Short answer: On a 12GB GPU like the MSI RTX 3060 12GB, vLLM serves concurrent requests roughly 2-3× faster than llama.cpp for the same 7B-13B model — but only if you actually have concurrency. For a single-user chat loop, llama.cpp is easier to set up, more memory-efficient, and delivers similar or better per-token latency.

The two serving stacks, one card

llama.cpp and vLLM cover overlapping but distinct use cases:

  • llama.cpp is a C++ inference runtime with GGUF quantization and CUDA/ROCm/Metal backends. It is the go-to for local single-user chat, laptop inference, and any scenario where you value simple setup over throughput scaling.
  • vLLM is a Python-first serving framework with PagedAttention, continuous batching, and multi-request scheduling. It targets production inference endpoints — many concurrent users, higher aggregate throughput.

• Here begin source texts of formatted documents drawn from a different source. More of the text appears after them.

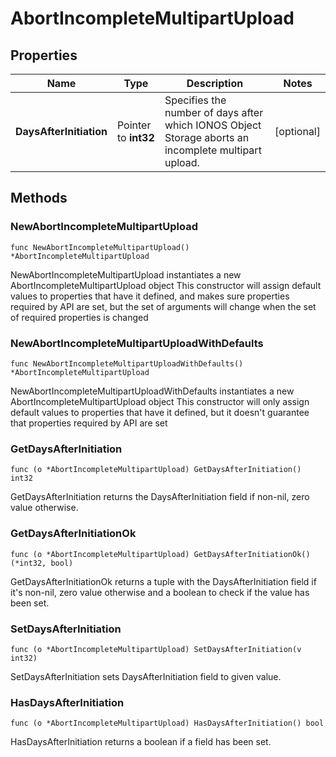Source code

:# AbortIncompleteMultipartUpload

## Properties

|Name | Type | Description | Notes|
|------------ | ------------- | ------------- | -------------|
|**DaysAfterInitiation** | Pointer to **int32** | Specifies the number of days after which IONOS Object Storage aborts an incomplete multipart upload. | [optional] |

## Methods

### NewAbortIncompleteMultipartUpload

`func NewAbortIncompleteMultipartUpload() *AbortIncompleteMultipartUpload`

NewAbortIncompleteMultipartUpload instantiates a new AbortIncompleteMultipartUpload object
This constructor will assign default values to properties that have it defined,
and makes sure properties required by API are set, but the set of arguments
will change when the set of required properties is changed

### NewAbortIncompleteMultipartUploadWithDefaults

`func NewAbortIncompleteMultipartUploadWithDefaults() *AbortIncompleteMultipartUpload`

NewAbortIncompleteMultipartUploadWithDefaults instantiates a new AbortIncompleteMultipartUpload object
This constructor will only assign default values to properties that have it defined,
but it doesn't guarantee that properties required by API are set

### GetDaysAfterInitiation

`func (o *AbortIncompleteMultipartUpload) GetDaysAfterInitiation() int32`

GetDaysAfterInitiation returns the DaysAfterInitiation field if non-nil, zero value otherwise.

### GetDaysAfterInitiationOk

`func (o *AbortIncompleteMultipartUpload) GetDaysAfterInitiationOk() (*int32, bool)`

GetDaysAfterInitiationOk returns a tuple with the DaysAfterInitiation field if it's non-nil, zero value otherwise
and a boolean to check if the value has been set.

### SetDaysAfterInitiation

`func (o *AbortIncompleteMultipartUpload) SetDaysAfterInitiation(v int32)`

SetDaysAfterInitiation sets DaysAfterInitiation field to given value.

### HasDaysAfterInitiation

`func (o *AbortIncompleteMultipartUpload) HasDaysAfterInitiation() bool`

HasDaysAfterInitiation returns a boolean if a field has been set.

On a 12GB card, the choice comes down to whether you are one person chatting with a model or you are running an internal endpoint that fields multiple concurrent requests.

Key takeaways

  • Single-user chat: llama.cpp wins on setup simplicity and memory efficiency.
  • Multi-user serving: vLLM wins on aggregate throughput (2-3×) via continuous batching.
  • Prefill (prompt processing): vLLM's paged KV cache scales better with long context.
  • VRAM overhead: vLLM's runtime baseline is ~1.5-2GB before any model — matters on 12GB cards.
  • Quantization: llama.cpp supports GGUF q2-q8 broadly; vLLM supports AWQ, GPTQ, FP8 with narrower model coverage.

Setup complexity

llama.cpp:

git clone https://github.com/ggml-org/llama.cpp
cd llama.cpp && cmake -B build -DGGML_CUDA=ON && cmake --build build -j
./build/bin/llama-server -m /models/llama-3-8b.q4.gguf -c 8192 -ngl 99

Three commands. Runs on any machine. Serves an OpenAI-compatible API on port 8080. Total time from clone to first token: ~5 minutes.

vLLM:

python -m venv .venv && source .venv/bin/activate
pip install vllm
python -m vllm.entrypoints.openai.api_server \
 --model meta-llama/Llama-3-8B-Instruct \
 --quantization awq --gpu-memory-utilization 0.9

Four commands, but each has a story. The pip install vllm step pulls ~4GB of CUDA + PyTorch dependencies. The --model argument needs a HuggingFace model (not GGUF); model download is 15GB+ for a 13B AWQ. Serving starts up in ~30 seconds after boot. Total time from empty to first token: ~15-20 minutes.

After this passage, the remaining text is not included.